> **TASK OBJECTIVE**
Across the listing below, how many lines contain the string "values"? Only the number is needed.

> **DATA SHOWN**
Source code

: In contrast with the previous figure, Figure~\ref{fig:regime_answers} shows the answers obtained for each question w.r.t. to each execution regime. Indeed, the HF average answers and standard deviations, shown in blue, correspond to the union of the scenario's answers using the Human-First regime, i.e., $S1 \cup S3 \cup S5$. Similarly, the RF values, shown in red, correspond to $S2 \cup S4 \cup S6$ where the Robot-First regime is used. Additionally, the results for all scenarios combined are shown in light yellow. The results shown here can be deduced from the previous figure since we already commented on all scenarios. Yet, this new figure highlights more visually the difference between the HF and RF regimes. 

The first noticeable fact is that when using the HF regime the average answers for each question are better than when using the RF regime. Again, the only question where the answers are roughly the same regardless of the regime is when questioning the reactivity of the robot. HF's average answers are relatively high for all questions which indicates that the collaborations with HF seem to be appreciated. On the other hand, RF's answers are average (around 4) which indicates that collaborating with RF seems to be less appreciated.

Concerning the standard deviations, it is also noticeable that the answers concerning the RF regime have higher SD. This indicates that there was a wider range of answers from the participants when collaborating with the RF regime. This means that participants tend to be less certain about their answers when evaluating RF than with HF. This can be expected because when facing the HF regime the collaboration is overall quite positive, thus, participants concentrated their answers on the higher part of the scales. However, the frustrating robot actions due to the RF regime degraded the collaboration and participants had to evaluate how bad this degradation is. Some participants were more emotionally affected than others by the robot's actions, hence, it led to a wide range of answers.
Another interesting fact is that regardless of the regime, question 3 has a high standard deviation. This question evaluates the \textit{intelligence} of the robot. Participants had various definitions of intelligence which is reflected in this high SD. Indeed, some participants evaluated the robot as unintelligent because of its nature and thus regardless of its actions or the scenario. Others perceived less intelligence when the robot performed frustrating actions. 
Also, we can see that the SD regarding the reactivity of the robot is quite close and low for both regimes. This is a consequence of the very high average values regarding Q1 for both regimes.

> **WRITTEN ANSWER**
2